From: "Michael Biel" <[log in to unmask]>
> My family also had the first TV set in our Bronx apartment house, a
DuMont Chatham, known to collectors as the "Doghouse" for its slant
sides. I still have it. Since we were in NYC we eventually had the
maximum allotment of VHF stations possible for a market, seven
(2,4,5,7,9,11 &13) and I remember when the final couple of of them came
on the air.
> When we moved to New Jersey, most of the towns had phone exchanges based
on the name of the town, and we were TEaneck 6. <snip>
I still remember my very first phone # -- Highland Park (Ill's) 4493. That
was
before exchange names out in the "burbs!" We left Highland Park for Chicago
(311 Belden Ave #3) in 1949; by that time the number was HP 4493. We
sold that house in 1950...if it had become HP#-4493 I never learned that
number!

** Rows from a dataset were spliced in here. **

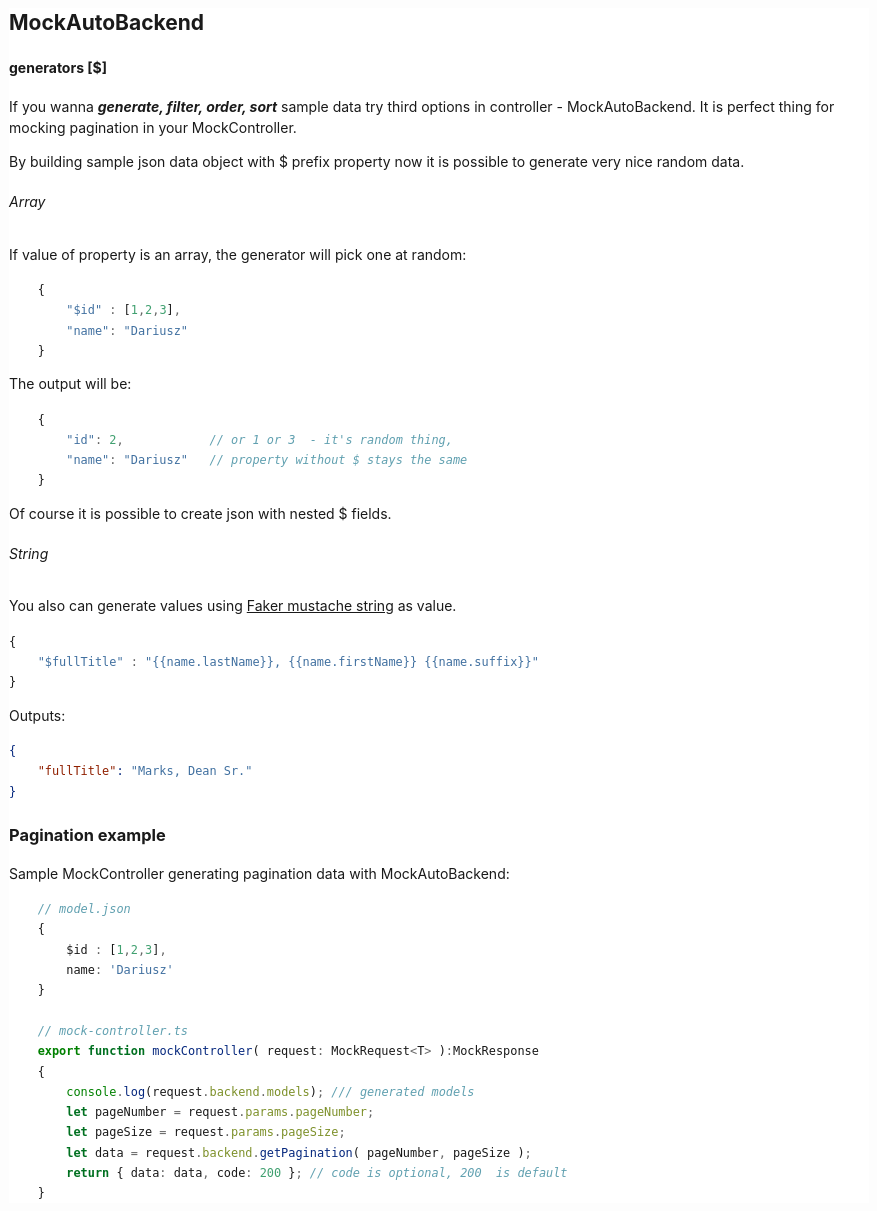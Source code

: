
## MockAutoBackend

#### generators [$]

If you wanna ***generate, filter, order, sort*** sample data try third options in controller - 
MockAutoBackend.  It is perfect thing for mocking pagination in your MockController.

By building sample json data object with $ prefix property
 now it is possible to generate very nice random data.
 
###### Array

If value of property is an array, the generator will pick one at random:
 
```js
    {
        "$id" : [1,2,3],
        "name": "Dariusz"
    }
```

The output will be: 
```js
    {
        "id": 2,            // or 1 or 3  - it's random thing,
        "name": "Dariusz"   // property without $ stays the same 
    }
```
Of course it is possible to create json with nested $ fields.

###### String

You also can generate values using [Faker mustache string](https://github.com/marak/Faker.js/#fakerfake) as value.


```js
{
    "$fullTitle" : "{{name.lastName}}, {{name.firstName}} {{name.suffix}}"
}
```

Outputs:

```json
{
    "fullTitle": "Marks, Dean Sr."
}
```

### Pagination example

 Sample MockController generating pagination data with MockAutoBackend:
```ts
	// model.json
	{
        $id : [1,2,3],
        name: 'Dariusz'
    }
	
	// mock-controller.ts
	export function mockController( request: MockRequest<T> ):MockResponse 
    { 
	    console.log(request.backend.models); /// generated models
	    let pageNumber = request.params.pageNumber;
	    let pageSize = request.params.pageSize;
	    let data = request.backend.getPagination( pageNumber, pageSize );
		return { data: data, code: 200 }; // code is optional, 200  is default
    }
```

[npm-image]: https://img.shields.io/npm/v/ng-orm.svg?style=flat-square
[npm-url]: https://npmjs.org/package/ng-orm
[ci-image]: https://img.shields.io/circleci/project/github/CaliStyle/ng-orm/nmaster.svg
[ci-url]: https://circleci.com/gh/CaliStyle/ng-orm/tree/master
[daviddm-image]: http://img.shields.io/david/calistyle/ng-orm.svg?style=flat-square
[daviddm-url]: https://david-dm.org/calistyle/ng-orm
[codeclimate-image]: https://img.shields.io/codeclimate/github/calistyle/ng-orm.svg?style=flat-square
[codeclimate-url]: https://codeclimate.com/github/calistyle/ng-orm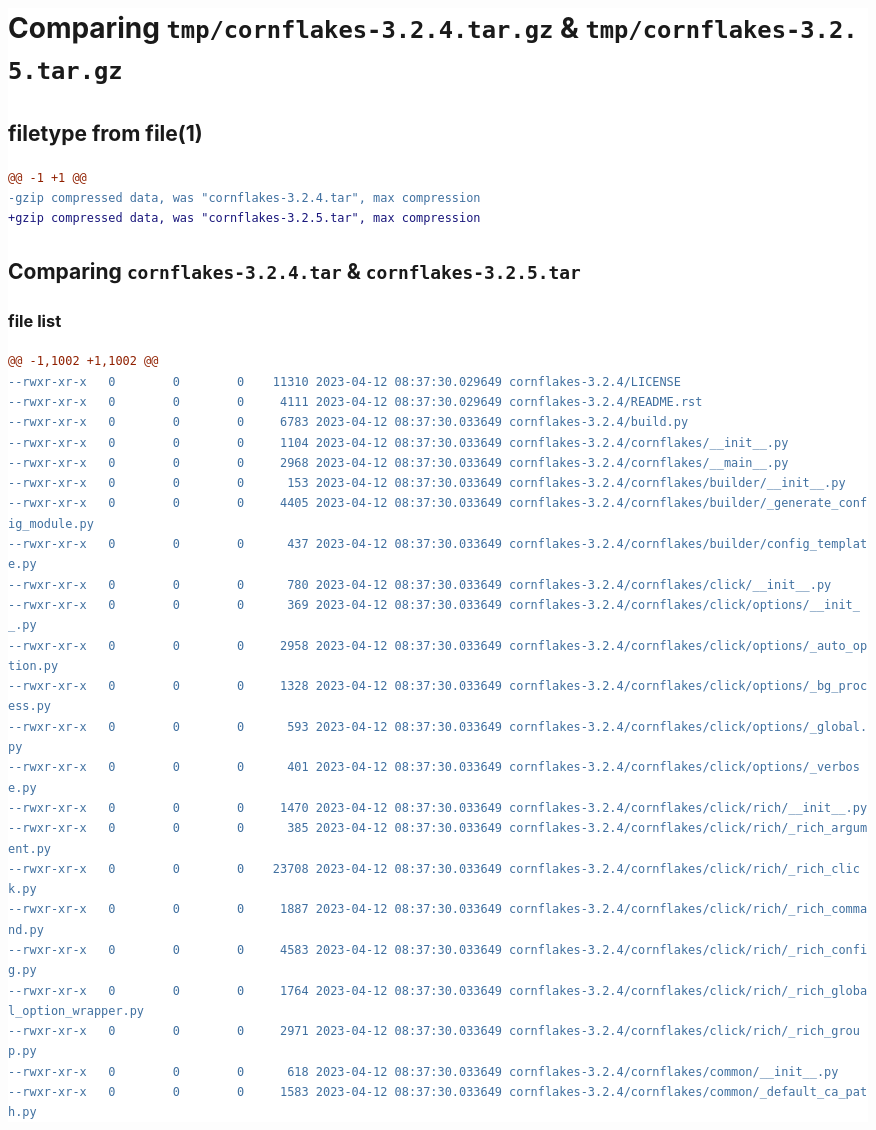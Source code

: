 # Comparing `tmp/cornflakes-3.2.4.tar.gz` & `tmp/cornflakes-3.2.5.tar.gz`

## filetype from file(1)

```diff
@@ -1 +1 @@
-gzip compressed data, was "cornflakes-3.2.4.tar", max compression
+gzip compressed data, was "cornflakes-3.2.5.tar", max compression
```

## Comparing `cornflakes-3.2.4.tar` & `cornflakes-3.2.5.tar`

### file list

```diff
@@ -1,1002 +1,1002 @@
--rwxr-xr-x   0        0        0    11310 2023-04-12 08:37:30.029649 cornflakes-3.2.4/LICENSE
--rwxr-xr-x   0        0        0     4111 2023-04-12 08:37:30.029649 cornflakes-3.2.4/README.rst
--rwxr-xr-x   0        0        0     6783 2023-04-12 08:37:30.033649 cornflakes-3.2.4/build.py
--rwxr-xr-x   0        0        0     1104 2023-04-12 08:37:30.033649 cornflakes-3.2.4/cornflakes/__init__.py
--rwxr-xr-x   0        0        0     2968 2023-04-12 08:37:30.033649 cornflakes-3.2.4/cornflakes/__main__.py
--rwxr-xr-x   0        0        0      153 2023-04-12 08:37:30.033649 cornflakes-3.2.4/cornflakes/builder/__init__.py
--rwxr-xr-x   0        0        0     4405 2023-04-12 08:37:30.033649 cornflakes-3.2.4/cornflakes/builder/_generate_config_module.py
--rwxr-xr-x   0        0        0      437 2023-04-12 08:37:30.033649 cornflakes-3.2.4/cornflakes/builder/config_template.py
--rwxr-xr-x   0        0        0      780 2023-04-12 08:37:30.033649 cornflakes-3.2.4/cornflakes/click/__init__.py
--rwxr-xr-x   0        0        0      369 2023-04-12 08:37:30.033649 cornflakes-3.2.4/cornflakes/click/options/__init__.py
--rwxr-xr-x   0        0        0     2958 2023-04-12 08:37:30.033649 cornflakes-3.2.4/cornflakes/click/options/_auto_option.py
--rwxr-xr-x   0        0        0     1328 2023-04-12 08:37:30.033649 cornflakes-3.2.4/cornflakes/click/options/_bg_process.py
--rwxr-xr-x   0        0        0      593 2023-04-12 08:37:30.033649 cornflakes-3.2.4/cornflakes/click/options/_global.py
--rwxr-xr-x   0        0        0      401 2023-04-12 08:37:30.033649 cornflakes-3.2.4/cornflakes/click/options/_verbose.py
--rwxr-xr-x   0        0        0     1470 2023-04-12 08:37:30.033649 cornflakes-3.2.4/cornflakes/click/rich/__init__.py
--rwxr-xr-x   0        0        0      385 2023-04-12 08:37:30.033649 cornflakes-3.2.4/cornflakes/click/rich/_rich_argument.py
--rwxr-xr-x   0        0        0    23708 2023-04-12 08:37:30.033649 cornflakes-3.2.4/cornflakes/click/rich/_rich_click.py
--rwxr-xr-x   0        0        0     1887 2023-04-12 08:37:30.033649 cornflakes-3.2.4/cornflakes/click/rich/_rich_command.py
--rwxr-xr-x   0        0        0     4583 2023-04-12 08:37:30.033649 cornflakes-3.2.4/cornflakes/click/rich/_rich_config.py
--rwxr-xr-x   0        0        0     1764 2023-04-12 08:37:30.033649 cornflakes-3.2.4/cornflakes/click/rich/_rich_global_option_wrapper.py
--rwxr-xr-x   0        0        0     2971 2023-04-12 08:37:30.033649 cornflakes-3.2.4/cornflakes/click/rich/_rich_group.py
--rwxr-xr-x   0        0        0      618 2023-04-12 08:37:30.033649 cornflakes-3.2.4/cornflakes/common/__init__.py
--rwxr-xr-x   0        0        0     1583 2023-04-12 08:37:30.033649 cornflakes-3.2.4/cornflakes/common/_default_ca_path.py
```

I no longer recall our Chicago number; only its exchange (LIncoln
2)!
In 1954, my dad ran unto financial diffiiculties...in 1954 ws had to move to
Waynesville (a very small and very old village), Illinois. This was one of
the
very first such places to get dial service; we were on a party line with my
grandmother (she was 3853, we were 3851). In the sixties, Waynesville
was given the "YEllowstone 7" prefix (which, I suppose, became 937 ?!).